The Megel family didn't start behind a counter.
In 1949, Gary's father hit the road as a traveling diamond salesman for C.A. Kiger — one of the "3 Ks," a group of respected dealers known for a single thing: ideal-cut diamonds. It wasn't a glamorous business. It was an honest one. You knew what you were selling. You knew what it was worth.
Gary was five months from being born when his parents opened the store in Colorado Springs. He grew up around diamonds the way some kids grow up around music — it was just the air in the house.
By the time Gary reached the Gemological Institute of America, he wasn't just studying — he was teaching. Over his tenure as an instructor in diamond, gemstone, and pearl grading, he shaped the knowledge of more than 1,500 students.

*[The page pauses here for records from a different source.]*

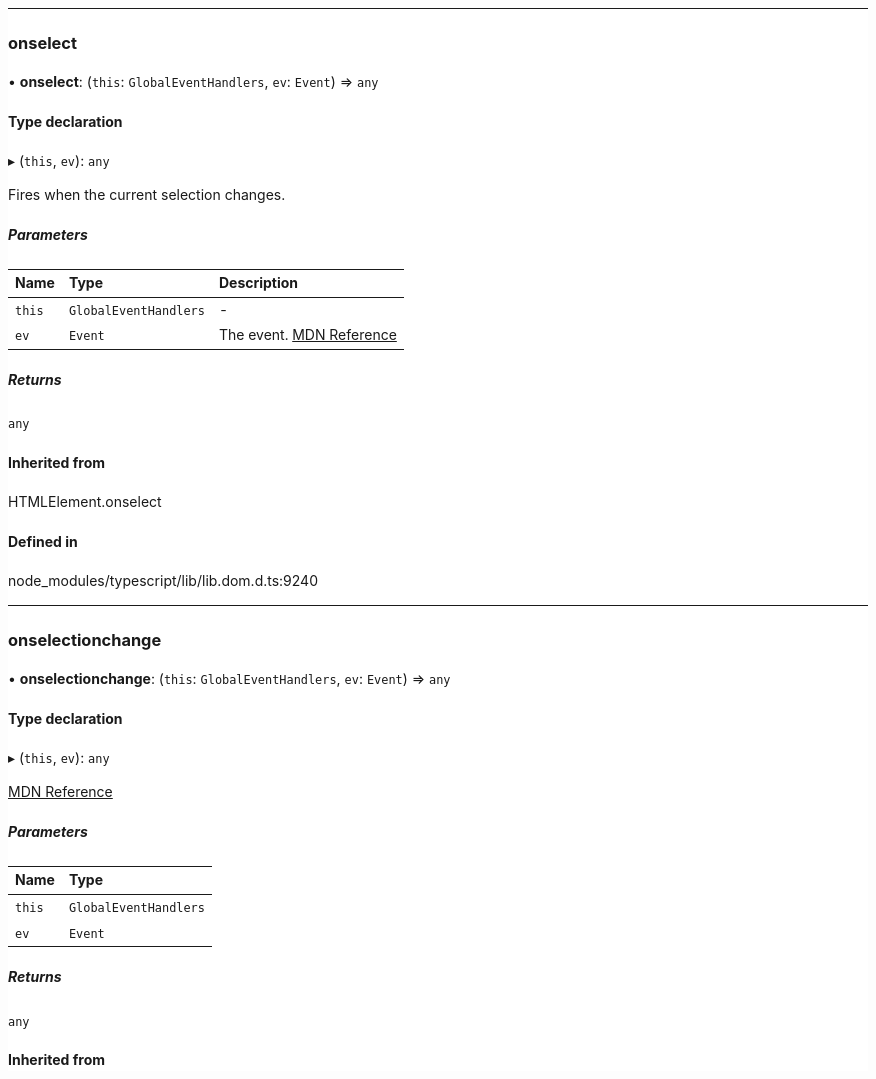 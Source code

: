 ___

### onselect

• **onselect**: (`this`: `GlobalEventHandlers`, `ev`: `Event`) => `any`

#### Type declaration

▸ (`this`, `ev`): `any`

Fires when the current selection changes.

##### Parameters

| Name | Type | Description |
| :------ | :------ | :------ |
| `this` | `GlobalEventHandlers` | - |
| `ev` | `Event` | The event. [MDN Reference](https://developer.mozilla.org/docs/Web/API/HTMLInputElement/select_event) |

##### Returns

`any`

#### Inherited from

HTMLElement.onselect

#### Defined in

node_modules/typescript/lib/lib.dom.d.ts:9240

___

### onselectionchange

• **onselectionchange**: (`this`: `GlobalEventHandlers`, `ev`: `Event`) => `any`

#### Type declaration

▸ (`this`, `ev`): `any`

[MDN Reference](https://developer.mozilla.org/docs/Web/API/Document/selectionchange_event)

##### Parameters

| Name | Type |
| :------ | :------ |
| `this` | `GlobalEventHandlers` |
| `ev` | `Event` |

##### Returns

`any`

#### Inherited from

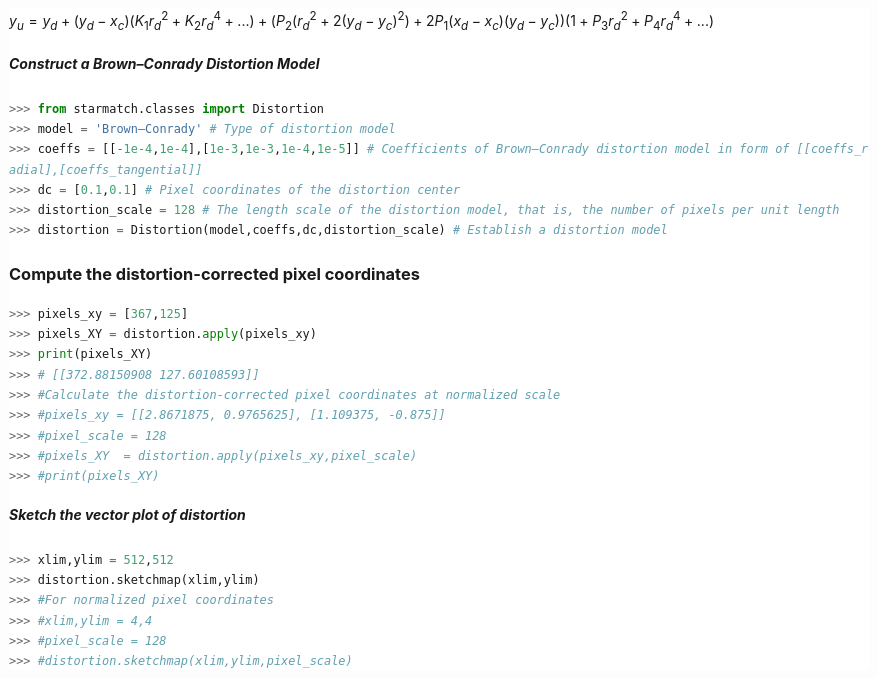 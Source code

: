 $y_u = y_d + (y_d - x_c)  (K_1  r_d^2 + K_2  r_d^4 + ...) + (P_2  (r_d^2 + 2  (y_d-y_c)^2) + 2  P_1  (x_d-x_c)  (y_d-y_c))  (1 + P_3  r_d^2 + P_4  r_d^4 + ...)$

##### Construct a Brown–Conrady Distortion Model

```python
>>> from starmatch.classes import Distortion
>>> model = 'Brown–Conrady' # Type of distortion model
>>> coeffs = [[-1e-4,1e-4],[1e-3,1e-3,1e-4,1e-5]] # Coefficients of Brown–Conrady distortion model in form of [[coeffs_radial],[coeffs_tangential]]
>>> dc = [0.1,0.1] # Pixel coordinates of the distortion center
>>> distortion_scale = 128 # The length scale of the distortion model, that is, the number of pixels per unit length
>>> distortion = Distortion(model,coeffs,dc,distortion_scale) # Establish a distortion model
```

### Compute the distortion-corrected pixel coordinates

```python
>>> pixels_xy = [367,125]
>>> pixels_XY = distortion.apply(pixels_xy)
>>> print(pixels_XY)
>>> # [[372.88150908 127.60108593]]
>>> #Calculate the distortion-corrected pixel coordinates at normalized scale
>>> #pixels_xy = [[2.8671875, 0.9765625], [1.109375, -0.875]]
>>> #pixel_scale = 128
>>> #pixels_XY  = distortion.apply(pixels_xy,pixel_scale)
>>> #print(pixels_XY)
```

##### Sketch the vector plot of distortion

```python
>>> xlim,ylim = 512,512
>>> distortion.sketchmap(xlim,ylim)
>>> #For normalized pixel coordinates
>>> #xlim,ylim = 4,4
>>> #pixel_scale = 128
>>> #distortion.sketchmap(xlim,ylim,pixel_scale)
```

<p align="middle">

Later, the family operated their own diamond cutting facility in Colorado Springs, following a rough crystal from the earth all the way to a finished gem — a level of expertise almost no retail jeweler ever touches.
His wife Jeanne and daughter Katie joined the practice, and for years the three of them worked together to turn clients' wishes into wearable reality.
When Gary relocated to Jamestown, he thought he was done. His neighbors had other ideas.
One asked for a ring. Then another. Then another. Gary rounded up the best sources he'd spent a career cultivating — and found a few new exceptional ones — and quietly got back to work. No storefront. No staff. No inventory markup. Just a conversation, a sketch, and a finished piece that couldn't exist anywhere else.
That's still the business. It always was.